* [Material shown]

--*--

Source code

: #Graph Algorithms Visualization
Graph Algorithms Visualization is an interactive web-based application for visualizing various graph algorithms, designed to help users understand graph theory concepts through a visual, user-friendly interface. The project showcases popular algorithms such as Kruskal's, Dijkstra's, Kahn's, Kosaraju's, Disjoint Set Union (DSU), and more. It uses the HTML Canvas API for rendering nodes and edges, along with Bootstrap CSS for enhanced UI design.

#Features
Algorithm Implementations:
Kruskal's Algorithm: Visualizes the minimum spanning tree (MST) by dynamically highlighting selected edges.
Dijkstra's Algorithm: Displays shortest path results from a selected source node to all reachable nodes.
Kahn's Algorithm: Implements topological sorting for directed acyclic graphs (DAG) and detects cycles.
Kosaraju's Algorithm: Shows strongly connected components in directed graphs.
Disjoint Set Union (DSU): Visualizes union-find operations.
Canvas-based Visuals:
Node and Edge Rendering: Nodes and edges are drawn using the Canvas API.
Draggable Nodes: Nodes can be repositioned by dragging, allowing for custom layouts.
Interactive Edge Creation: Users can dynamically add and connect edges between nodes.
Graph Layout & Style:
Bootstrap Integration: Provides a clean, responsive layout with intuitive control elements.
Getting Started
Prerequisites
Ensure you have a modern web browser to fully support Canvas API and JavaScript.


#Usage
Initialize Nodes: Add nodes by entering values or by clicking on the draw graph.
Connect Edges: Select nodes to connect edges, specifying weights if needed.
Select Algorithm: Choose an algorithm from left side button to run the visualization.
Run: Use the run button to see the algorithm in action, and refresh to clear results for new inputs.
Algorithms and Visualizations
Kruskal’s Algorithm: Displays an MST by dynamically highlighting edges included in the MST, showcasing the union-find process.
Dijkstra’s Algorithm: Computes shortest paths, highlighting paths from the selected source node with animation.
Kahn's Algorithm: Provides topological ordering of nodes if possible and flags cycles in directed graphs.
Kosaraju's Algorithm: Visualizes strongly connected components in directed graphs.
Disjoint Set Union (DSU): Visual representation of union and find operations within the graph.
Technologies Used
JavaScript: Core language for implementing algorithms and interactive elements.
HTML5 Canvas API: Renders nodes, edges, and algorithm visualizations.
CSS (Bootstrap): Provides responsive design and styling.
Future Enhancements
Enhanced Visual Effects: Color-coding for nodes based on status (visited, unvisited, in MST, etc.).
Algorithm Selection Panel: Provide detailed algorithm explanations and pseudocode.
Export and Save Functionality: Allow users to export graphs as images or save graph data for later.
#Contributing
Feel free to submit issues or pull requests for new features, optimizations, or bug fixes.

--*--

* [About this exercise] In the entries above, find the line with "#Graph Algorithms Visualization" and the line with "Kosaraju's Algorithm: Shows", then restate word for word both of them and every line between, with nothing more.

* [Exercise solution]
: #Graph Algorithms Visualization
Graph Algorithms Visualization is an interactive web-based application for visualizing various graph algorithms, designed to help users understand graph theory concepts through a visual, user-friendly interface. The project showcases popular algorithms such as Kruskal's, Dijkstra's, Kahn's, Kosaraju's, Disjoint Set Union (DSU), and more. It uses the HTML Canvas API for rendering nodes and edges, along with Bootstrap CSS for enhanced UI design.

#Features
Algorithm Implementations:
Kruskal's Algorithm: Visualizes the minimum spanning tree (MST) by dynamically highlighting selected edges.
Dijkstra's Algorithm: Displays shortest path results from a selected source node to all reachable nodes.
Kahn's Algorithm: Implements topological sorting for directed acyclic graphs (DAG) and detects cycles.
Kosaraju's Algorithm: Shows strongly connected components in directed graphs.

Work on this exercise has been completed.